|Hollywoodland||Jun 29 2011|
Above are two photos of the Buick Electra 225 actress Jayne Mansfield was riding in when it slammed into the back of a semi on a stretch of road between Biloxi and New Orleans. Visibility was low that night due to a combination of ocean mist and insecticide from a mosquito fogging truck. Mansfield’s driver Ronnie Harrison probably never had a chance to avoid the collision, especially while speeding on a dark, curving road. He and lawyer Sam Brody were killed along with Mansfield. Her children in the back seat survived, but two of her cherished chihuahuas famously didn’t.

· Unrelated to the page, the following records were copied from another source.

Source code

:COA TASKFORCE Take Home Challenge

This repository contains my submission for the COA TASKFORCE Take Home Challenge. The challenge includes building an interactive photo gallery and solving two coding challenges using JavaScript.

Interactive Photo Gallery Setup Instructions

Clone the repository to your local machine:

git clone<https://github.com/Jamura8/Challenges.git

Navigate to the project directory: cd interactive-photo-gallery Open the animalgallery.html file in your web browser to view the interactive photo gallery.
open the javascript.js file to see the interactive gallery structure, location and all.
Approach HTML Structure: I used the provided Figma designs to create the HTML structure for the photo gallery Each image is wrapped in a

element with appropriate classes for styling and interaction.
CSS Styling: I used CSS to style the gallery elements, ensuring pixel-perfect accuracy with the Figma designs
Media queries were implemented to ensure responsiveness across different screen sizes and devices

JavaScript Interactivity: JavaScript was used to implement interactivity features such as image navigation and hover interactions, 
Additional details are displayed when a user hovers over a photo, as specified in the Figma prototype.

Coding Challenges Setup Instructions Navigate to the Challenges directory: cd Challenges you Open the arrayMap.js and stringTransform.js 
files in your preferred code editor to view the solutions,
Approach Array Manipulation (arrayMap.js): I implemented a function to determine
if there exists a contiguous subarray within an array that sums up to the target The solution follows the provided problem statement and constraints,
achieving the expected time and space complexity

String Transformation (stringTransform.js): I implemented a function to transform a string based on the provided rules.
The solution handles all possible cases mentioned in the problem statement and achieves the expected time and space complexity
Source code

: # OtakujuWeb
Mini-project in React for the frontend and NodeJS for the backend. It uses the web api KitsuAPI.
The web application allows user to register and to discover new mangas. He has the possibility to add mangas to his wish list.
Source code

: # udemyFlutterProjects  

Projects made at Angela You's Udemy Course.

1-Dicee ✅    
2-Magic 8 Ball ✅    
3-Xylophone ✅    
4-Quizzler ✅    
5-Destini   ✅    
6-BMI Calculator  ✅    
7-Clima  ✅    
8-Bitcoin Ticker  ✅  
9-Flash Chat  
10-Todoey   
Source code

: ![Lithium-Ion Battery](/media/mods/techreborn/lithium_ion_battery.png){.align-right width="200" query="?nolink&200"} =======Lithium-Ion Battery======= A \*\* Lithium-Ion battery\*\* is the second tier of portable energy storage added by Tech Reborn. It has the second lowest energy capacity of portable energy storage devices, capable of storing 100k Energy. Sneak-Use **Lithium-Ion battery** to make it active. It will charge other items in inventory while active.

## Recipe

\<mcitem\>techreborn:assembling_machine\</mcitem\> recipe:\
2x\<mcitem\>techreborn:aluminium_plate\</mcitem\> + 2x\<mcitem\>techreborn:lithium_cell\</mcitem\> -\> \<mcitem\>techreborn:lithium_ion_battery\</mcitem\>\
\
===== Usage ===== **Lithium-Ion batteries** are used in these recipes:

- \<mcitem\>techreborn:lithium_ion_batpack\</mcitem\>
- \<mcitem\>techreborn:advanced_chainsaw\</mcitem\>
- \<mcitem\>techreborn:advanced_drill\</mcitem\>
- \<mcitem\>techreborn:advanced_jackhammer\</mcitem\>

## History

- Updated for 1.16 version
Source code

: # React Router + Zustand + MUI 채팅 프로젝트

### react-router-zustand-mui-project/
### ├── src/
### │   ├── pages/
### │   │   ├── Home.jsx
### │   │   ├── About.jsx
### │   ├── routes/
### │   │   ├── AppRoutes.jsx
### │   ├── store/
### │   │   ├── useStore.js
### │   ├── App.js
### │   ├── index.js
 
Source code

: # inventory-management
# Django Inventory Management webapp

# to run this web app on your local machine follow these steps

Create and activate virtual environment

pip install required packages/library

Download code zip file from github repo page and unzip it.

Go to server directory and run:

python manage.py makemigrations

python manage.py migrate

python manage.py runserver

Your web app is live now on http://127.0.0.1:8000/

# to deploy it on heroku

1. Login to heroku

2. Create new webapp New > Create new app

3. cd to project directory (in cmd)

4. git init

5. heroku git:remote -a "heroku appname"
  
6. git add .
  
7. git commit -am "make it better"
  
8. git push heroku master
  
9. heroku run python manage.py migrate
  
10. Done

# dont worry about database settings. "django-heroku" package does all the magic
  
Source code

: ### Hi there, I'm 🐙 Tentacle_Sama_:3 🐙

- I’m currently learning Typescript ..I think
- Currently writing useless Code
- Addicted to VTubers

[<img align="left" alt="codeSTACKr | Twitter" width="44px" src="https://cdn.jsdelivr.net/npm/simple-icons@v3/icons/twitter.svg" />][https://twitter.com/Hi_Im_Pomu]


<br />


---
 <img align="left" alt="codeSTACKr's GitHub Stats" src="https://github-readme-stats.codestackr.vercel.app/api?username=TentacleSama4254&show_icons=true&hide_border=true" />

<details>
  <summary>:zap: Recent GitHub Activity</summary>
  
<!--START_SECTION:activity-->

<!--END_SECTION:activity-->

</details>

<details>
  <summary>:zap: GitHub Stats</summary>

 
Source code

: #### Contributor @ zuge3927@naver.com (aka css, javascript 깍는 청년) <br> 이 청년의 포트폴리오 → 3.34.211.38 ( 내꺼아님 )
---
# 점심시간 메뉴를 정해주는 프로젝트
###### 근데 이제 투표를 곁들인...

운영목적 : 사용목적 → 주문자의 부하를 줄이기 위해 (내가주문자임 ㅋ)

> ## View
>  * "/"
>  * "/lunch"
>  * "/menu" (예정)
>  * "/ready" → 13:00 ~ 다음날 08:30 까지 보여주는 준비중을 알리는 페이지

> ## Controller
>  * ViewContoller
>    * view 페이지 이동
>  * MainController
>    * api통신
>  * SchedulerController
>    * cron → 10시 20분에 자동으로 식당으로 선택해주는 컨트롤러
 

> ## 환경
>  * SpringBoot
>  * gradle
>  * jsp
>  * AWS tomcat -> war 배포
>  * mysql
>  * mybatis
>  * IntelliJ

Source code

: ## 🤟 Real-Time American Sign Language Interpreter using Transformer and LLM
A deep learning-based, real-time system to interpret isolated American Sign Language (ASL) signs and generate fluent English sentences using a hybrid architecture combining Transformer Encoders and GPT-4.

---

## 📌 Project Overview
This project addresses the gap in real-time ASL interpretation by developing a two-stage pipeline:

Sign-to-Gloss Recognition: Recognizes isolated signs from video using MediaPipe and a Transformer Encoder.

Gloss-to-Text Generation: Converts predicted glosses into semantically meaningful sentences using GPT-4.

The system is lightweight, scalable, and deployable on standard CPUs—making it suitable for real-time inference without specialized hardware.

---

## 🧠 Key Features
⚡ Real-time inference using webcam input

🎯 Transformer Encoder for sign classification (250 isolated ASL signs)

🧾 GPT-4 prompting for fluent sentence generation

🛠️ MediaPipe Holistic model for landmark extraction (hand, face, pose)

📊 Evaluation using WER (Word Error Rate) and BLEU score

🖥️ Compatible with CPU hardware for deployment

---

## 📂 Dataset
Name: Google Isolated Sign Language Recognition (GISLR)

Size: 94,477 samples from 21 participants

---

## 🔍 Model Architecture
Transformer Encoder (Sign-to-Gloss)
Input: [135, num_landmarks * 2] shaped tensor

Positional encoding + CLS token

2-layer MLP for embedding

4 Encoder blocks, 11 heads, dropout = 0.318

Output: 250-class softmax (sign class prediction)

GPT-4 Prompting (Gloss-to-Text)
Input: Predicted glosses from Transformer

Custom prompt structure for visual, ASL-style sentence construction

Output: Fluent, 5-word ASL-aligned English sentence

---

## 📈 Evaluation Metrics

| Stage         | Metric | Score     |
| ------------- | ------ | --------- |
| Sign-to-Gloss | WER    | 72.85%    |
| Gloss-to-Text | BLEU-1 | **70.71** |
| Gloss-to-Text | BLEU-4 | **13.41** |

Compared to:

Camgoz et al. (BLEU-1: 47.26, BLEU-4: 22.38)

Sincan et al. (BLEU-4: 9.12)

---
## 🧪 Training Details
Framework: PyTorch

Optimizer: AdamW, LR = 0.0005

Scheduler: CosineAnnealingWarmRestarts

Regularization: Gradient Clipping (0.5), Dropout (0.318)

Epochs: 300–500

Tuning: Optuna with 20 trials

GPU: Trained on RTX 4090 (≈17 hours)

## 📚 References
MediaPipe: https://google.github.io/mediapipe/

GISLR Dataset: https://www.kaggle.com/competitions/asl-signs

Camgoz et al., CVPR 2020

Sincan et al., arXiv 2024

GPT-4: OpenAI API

In the second photo a sheet-covered Mansfield lies in the foreground after being removed from the wreckage by emergency workers. Virtually any website you visit will debunk the myth of Mansfield’s decapitation. They will tell you her blonde wig flew off and either fooled reporters on the scene or inspired them to create malicious urban folklore. Well, we don’t think so. The debunkers should look up the word “avulsion” in a dictionary. It’s when one part of the body is torn away from another. Mansfield’s death certificate attributes her demise to a “crushed skull and avulsion of the cranium and brain.” So she lost the top of her head, including brain matter. Does that count as decapitation? Perhaps not. Whatever you call it, it happened today in 1967.